══ Data for processing

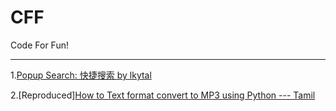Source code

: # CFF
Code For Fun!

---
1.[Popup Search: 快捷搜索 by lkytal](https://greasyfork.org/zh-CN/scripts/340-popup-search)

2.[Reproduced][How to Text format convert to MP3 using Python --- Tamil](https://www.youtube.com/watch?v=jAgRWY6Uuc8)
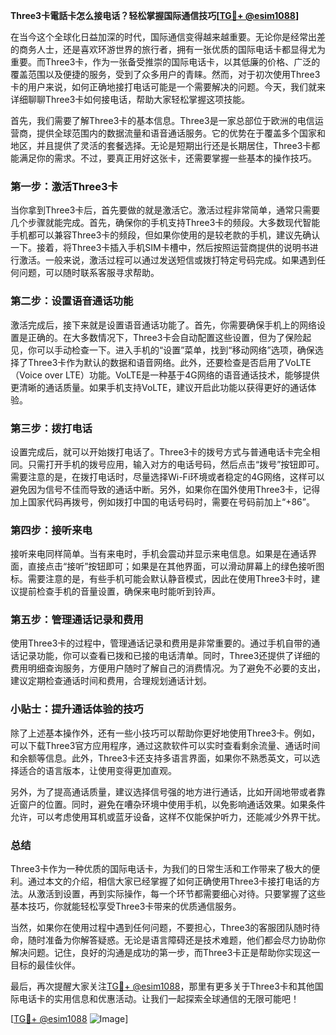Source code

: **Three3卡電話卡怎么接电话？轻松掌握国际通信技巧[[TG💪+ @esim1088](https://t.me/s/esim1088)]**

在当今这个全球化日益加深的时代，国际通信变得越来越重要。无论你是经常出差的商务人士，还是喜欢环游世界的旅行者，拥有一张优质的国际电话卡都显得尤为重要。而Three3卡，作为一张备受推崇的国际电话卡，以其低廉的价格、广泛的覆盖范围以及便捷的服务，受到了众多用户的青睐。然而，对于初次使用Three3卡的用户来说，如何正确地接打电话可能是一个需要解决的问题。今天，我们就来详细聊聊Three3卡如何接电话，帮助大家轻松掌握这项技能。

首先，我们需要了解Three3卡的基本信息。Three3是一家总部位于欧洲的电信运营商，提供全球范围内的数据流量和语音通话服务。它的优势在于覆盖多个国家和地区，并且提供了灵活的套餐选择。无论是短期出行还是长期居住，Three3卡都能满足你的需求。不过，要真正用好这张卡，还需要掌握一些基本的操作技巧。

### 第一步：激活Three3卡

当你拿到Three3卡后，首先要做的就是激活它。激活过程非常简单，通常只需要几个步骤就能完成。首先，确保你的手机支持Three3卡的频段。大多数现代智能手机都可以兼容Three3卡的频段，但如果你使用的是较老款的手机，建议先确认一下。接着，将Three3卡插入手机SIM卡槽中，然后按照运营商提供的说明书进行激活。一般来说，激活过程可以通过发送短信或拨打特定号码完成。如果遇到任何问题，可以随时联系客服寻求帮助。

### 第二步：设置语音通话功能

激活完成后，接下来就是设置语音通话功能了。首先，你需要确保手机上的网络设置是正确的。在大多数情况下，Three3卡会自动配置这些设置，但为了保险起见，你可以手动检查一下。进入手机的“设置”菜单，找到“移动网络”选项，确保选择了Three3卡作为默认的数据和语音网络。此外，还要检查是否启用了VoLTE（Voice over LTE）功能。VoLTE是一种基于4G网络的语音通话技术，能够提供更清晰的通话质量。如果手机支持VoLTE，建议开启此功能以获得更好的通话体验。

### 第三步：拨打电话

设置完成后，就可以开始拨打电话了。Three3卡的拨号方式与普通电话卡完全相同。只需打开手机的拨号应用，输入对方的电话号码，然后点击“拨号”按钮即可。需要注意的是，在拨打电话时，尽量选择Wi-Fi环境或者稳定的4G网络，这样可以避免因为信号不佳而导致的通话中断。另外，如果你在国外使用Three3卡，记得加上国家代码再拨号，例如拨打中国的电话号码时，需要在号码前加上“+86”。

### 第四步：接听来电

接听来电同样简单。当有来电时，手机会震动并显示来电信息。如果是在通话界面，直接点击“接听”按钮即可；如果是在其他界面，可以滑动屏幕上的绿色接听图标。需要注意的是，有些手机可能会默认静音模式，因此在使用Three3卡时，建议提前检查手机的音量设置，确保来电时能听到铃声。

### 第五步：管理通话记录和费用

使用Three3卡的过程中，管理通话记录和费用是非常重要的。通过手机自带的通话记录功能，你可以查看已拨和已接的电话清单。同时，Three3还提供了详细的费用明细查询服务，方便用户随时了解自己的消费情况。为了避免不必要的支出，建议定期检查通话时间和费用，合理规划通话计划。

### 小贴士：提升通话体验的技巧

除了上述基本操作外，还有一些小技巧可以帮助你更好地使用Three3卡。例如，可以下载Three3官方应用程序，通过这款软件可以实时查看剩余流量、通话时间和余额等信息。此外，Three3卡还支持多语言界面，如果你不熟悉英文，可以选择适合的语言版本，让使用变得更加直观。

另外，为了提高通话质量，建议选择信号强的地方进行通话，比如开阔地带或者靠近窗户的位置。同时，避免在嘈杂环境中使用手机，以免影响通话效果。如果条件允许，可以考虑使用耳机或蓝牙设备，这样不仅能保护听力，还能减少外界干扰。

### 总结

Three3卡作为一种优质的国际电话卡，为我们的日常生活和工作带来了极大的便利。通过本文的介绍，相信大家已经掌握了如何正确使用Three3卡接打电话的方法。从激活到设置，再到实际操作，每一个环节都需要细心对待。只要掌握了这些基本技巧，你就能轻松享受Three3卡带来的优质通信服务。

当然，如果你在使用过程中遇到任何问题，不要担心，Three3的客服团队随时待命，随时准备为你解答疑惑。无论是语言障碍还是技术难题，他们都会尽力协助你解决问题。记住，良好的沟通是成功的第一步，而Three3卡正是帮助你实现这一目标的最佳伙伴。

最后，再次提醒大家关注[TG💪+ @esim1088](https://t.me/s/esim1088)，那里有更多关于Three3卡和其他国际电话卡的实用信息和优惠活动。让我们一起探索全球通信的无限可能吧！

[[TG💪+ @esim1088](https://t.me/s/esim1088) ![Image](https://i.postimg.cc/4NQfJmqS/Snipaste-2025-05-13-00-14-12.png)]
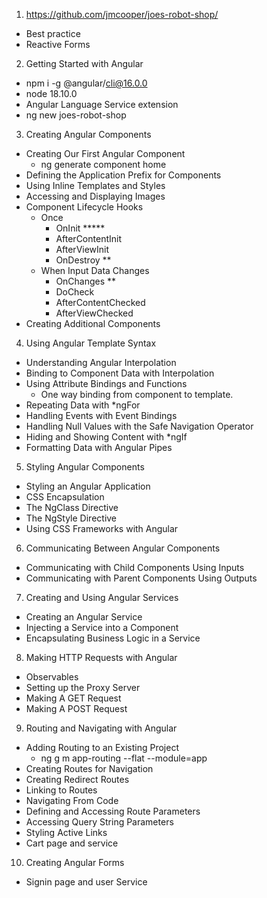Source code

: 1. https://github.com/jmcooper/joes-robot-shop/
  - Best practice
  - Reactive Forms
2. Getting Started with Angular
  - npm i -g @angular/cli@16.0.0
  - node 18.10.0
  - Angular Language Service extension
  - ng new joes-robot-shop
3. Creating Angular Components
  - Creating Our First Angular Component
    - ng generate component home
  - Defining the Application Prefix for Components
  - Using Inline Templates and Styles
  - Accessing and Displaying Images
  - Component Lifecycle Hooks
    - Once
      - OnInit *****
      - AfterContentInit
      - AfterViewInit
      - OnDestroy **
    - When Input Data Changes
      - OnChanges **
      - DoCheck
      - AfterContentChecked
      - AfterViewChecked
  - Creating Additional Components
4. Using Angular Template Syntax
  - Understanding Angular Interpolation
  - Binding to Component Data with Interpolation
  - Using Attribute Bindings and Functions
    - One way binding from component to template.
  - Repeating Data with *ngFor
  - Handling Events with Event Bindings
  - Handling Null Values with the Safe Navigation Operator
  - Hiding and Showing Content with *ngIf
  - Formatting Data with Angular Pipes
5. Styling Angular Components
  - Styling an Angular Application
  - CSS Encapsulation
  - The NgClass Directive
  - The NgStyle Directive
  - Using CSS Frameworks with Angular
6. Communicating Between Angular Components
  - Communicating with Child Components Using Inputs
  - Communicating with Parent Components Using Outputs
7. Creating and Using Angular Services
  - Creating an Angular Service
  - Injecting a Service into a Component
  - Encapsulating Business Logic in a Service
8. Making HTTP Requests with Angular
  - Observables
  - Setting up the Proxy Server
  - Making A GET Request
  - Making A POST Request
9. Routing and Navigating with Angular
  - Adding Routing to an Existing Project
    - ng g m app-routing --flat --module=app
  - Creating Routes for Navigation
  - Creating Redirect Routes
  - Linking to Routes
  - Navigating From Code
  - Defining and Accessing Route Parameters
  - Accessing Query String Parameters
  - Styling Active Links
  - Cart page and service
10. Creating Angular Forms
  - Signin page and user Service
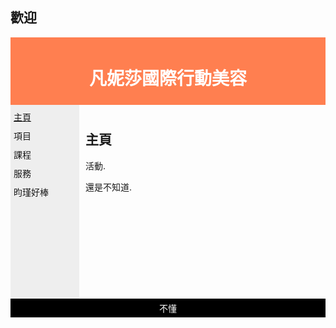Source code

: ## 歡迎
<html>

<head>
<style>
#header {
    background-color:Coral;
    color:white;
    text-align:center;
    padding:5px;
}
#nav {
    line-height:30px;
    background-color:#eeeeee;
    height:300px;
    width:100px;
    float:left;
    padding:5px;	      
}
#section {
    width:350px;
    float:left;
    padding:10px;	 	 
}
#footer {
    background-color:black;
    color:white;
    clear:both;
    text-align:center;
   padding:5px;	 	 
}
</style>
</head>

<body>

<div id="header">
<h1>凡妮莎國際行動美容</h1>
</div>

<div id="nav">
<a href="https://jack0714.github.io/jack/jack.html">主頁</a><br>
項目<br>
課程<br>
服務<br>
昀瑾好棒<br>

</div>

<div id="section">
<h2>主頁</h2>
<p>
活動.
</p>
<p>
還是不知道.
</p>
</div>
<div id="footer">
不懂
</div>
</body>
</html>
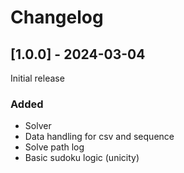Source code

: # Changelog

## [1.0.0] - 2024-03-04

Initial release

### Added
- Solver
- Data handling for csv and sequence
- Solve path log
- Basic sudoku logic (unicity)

════

◆ **Exercise details**
A verbatim transcription is needed of the lines above, starting at the line with "设置完成后，就可以开始拨打电" and ending at the line with "除了上述基本操作外，还有一些", both included, and of nothing else.

◆ **Result of the exercise**
设置完成后，就可以开始拨打电话了。Three3卡的拨号方式与普通电话卡完全相同。只需打开手机的拨号应用，输入对方的电话号码，然后点击“拨号”按钮即可。需要注意的是，在拨打电话时，尽量选择Wi-Fi环境或者稳定的4G网络，这样可以避免因为信号不佳而导致的通话中断。另外，如果你在国外使用Three3卡，记得加上国家代码再拨号，例如拨打中国的电话号码时，需要在号码前加上“+86”。

### 第四步：接听来电

接听来电同样简单。当有来电时，手机会震动并显示来电信息。如果是在通话界面，直接点击“接听”按钮即可；如果是在其他界面，可以滑动屏幕上的绿色接听图标。需要注意的是，有些手机可能会默认静音模式，因此在使用Three3卡时，建议提前检查手机的音量设置，确保来电时能听到铃声。

### 第五步：管理通话记录和费用

使用Three3卡的过程中，管理通话记录和费用是非常重要的。通过手机自带的通话记录功能，你可以查看已拨和已接的电话清单。同时，Three3还提供了详细的费用明细查询服务，方便用户随时了解自己的消费情况。为了避免不必要的支出，建议定期检查通话时间和费用，合理规划通话计划。

### 小贴士：提升通话体验的技巧

除了上述基本操作外，还有一些小技巧可以帮助你更好地使用Three3卡。例如，可以下载Three3官方应用程序，通过这款软件可以实时查看剩余流量、通话时间和余额等信息。此外，Three3卡还支持多语言界面，如果你不熟悉英文，可以选择适合的语言版本，让使用变得更加直观。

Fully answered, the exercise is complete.